Die Himmelsbraut
Denn es war der Tag der Auferstehung, und sie hatten an der nächtlichen Ostermette teilgenommen, hatten gewacht und gebetet bis zur Eucharistiefeier im Morgengrauen. Nach dem Frühstück, gemeinsam mit den Nonnen, waren sie in einer großen Prozession durch ganz Marienau gezogen.
Antonia drehte sich mit einem Seufzer auf die Seite und versuchte vergebens, noch ein wenig zu schlafen. Es war schön gewesen, endlich der Klausur entkommen zu sein, die Sonnenstrahlen auf den Wangen zu spüren, als sie durch die Obstgärten und Wiesen geschritten waren, wo sich die ersten gelben und blauen Farbtupfer zeigten und die Amseln im Geäst das Morgenlob auf ihre Weise sangen. Da erst hatte sie erstaunt wahrgenommen, dass es Frühling wurde.

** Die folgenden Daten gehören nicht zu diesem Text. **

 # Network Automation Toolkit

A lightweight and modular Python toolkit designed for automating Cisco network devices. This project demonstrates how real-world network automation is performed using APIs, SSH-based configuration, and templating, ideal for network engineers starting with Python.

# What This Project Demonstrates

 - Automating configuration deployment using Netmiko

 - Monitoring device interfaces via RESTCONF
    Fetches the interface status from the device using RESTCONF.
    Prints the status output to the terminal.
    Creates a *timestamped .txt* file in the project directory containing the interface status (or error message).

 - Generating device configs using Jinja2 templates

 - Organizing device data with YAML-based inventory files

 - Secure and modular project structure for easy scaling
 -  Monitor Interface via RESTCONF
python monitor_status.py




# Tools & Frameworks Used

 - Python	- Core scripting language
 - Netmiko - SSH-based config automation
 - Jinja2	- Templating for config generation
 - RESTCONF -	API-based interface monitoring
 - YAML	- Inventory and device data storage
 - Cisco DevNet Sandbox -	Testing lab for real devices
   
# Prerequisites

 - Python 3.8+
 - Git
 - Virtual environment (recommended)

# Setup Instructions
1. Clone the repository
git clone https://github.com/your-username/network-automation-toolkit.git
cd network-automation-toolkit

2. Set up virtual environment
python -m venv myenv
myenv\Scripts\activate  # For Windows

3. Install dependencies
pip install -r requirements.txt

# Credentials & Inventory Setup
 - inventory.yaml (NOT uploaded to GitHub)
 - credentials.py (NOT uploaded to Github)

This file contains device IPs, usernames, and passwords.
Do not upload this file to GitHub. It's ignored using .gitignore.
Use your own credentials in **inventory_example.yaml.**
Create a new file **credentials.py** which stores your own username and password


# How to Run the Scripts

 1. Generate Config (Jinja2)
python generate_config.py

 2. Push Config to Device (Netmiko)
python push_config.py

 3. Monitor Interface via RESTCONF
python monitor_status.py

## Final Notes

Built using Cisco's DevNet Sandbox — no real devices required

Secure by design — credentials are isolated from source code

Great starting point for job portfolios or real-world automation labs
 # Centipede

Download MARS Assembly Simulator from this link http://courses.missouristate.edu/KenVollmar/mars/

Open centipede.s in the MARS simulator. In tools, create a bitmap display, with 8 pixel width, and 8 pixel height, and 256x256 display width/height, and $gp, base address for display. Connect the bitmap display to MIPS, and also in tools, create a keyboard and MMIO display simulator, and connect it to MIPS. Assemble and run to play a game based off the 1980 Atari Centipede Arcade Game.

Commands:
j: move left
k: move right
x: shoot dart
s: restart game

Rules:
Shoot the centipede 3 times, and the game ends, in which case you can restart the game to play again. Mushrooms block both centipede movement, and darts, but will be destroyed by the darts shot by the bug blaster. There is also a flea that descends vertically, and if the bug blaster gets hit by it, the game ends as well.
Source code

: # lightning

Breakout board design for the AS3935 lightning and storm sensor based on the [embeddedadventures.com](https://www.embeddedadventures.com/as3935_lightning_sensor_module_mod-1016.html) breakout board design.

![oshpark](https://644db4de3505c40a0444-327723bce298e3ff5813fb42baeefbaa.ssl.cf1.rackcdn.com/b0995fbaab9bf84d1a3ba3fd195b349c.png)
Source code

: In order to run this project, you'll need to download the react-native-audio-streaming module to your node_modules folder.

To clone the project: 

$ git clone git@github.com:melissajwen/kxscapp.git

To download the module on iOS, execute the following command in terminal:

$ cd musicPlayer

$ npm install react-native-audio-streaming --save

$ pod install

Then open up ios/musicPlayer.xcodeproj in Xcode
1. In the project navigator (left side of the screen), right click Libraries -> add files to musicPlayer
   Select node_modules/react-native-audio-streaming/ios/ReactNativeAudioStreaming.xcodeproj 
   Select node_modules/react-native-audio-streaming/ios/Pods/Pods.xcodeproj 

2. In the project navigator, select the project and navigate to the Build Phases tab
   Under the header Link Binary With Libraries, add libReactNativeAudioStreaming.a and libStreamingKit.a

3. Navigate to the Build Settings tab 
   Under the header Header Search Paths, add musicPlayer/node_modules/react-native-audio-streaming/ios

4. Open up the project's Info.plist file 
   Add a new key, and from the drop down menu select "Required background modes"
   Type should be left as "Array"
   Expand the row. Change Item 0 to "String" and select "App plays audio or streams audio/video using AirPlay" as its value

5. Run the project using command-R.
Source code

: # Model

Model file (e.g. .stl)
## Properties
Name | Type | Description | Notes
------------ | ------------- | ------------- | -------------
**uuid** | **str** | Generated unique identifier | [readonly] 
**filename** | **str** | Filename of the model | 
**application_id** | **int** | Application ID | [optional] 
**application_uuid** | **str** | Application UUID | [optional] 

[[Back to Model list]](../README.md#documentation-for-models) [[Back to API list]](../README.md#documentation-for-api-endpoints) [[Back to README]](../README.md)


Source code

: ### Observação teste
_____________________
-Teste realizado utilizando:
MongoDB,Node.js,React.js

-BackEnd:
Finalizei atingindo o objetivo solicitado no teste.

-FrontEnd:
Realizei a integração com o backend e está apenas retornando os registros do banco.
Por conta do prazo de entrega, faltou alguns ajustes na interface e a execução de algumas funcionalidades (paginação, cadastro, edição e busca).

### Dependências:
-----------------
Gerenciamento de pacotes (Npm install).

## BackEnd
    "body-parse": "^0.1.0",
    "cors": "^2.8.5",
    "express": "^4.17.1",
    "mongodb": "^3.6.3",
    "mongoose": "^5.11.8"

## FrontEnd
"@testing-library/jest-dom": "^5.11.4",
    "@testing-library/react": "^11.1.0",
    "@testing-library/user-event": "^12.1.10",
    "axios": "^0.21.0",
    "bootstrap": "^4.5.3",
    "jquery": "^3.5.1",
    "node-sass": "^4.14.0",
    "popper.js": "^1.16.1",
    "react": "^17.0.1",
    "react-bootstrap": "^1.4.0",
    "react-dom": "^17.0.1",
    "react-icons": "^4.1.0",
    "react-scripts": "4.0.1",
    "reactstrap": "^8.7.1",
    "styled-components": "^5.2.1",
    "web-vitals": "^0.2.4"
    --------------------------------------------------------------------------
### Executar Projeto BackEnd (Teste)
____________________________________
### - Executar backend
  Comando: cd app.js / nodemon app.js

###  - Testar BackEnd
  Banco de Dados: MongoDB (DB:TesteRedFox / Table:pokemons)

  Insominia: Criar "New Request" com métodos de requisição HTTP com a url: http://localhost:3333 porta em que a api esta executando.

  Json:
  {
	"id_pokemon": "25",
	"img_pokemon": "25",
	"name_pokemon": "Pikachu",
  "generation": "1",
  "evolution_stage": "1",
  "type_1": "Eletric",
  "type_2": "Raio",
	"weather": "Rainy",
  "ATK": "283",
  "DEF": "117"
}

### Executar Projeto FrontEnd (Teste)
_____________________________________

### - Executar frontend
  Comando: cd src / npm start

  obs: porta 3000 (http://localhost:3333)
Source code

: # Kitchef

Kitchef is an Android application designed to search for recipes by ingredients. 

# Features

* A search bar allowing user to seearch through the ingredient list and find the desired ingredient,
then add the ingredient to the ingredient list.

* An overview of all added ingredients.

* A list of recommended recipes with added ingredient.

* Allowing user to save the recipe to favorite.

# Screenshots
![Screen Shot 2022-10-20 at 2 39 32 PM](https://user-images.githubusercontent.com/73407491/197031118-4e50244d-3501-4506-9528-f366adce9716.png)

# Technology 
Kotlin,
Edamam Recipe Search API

Und doch tat es weh, denn so bald würde sie nicht mehr dort hinauskommen. Nur in Ausnahmefällen und in Begleitung einer Nonne nämlich durften die Novizinnen die Klausur verlassen. Oder eben bei den Prozessionen an höchsten Feiertagen.
Als Antonia jetzt die Augen schloss, sah sie kahle Wände, dunkle Flure und enge Kammern vor sich, zugige Säle und eine Empore, deren Brüstung den Blick ins Kirchenschiff verhinderte. Das war ihr Zuhause, in dem sie sich von früh bis spät aufhielt, umfangen von mächtigen steinernen Mauern, während es draußen grünte und blühte. Sie hätte heulen können. Mit jeder Faser ihres Körpers spürte sie plötzlich, was das Leben in Klausur bedeutete. Weggesperrt von Gottes schöner Natur, von allen Menschen, die männlichen Geschlechts oder keine Geistlichen waren. So lebten sie hier drinnen. Und wo kein Mauerwerk den Zugang nach draußen verwehrte, da waren es Gitter: Vor den Fenstern ihrer Schlafkammer, als Sprechgitter im Besuchszimmer, über der Brüstung der Nonnenempore. Schon lange sah Antonia den Nonnenchor nicht mehr als die ureigene Zufluchtsstätte der Frauen, wo sie ungestört ihren Gottesdienst verrichten konnten, wie man es ihnen einreden wollte. Im Gegenteil: Auch hier waren sie so etwas wie Gefangene. Die Kommunion spendete der Priester ihnen aus dem Verborgenen durch ein vergittertes Fenster in der Wand, gerade so, als seien sie alle aussätzig.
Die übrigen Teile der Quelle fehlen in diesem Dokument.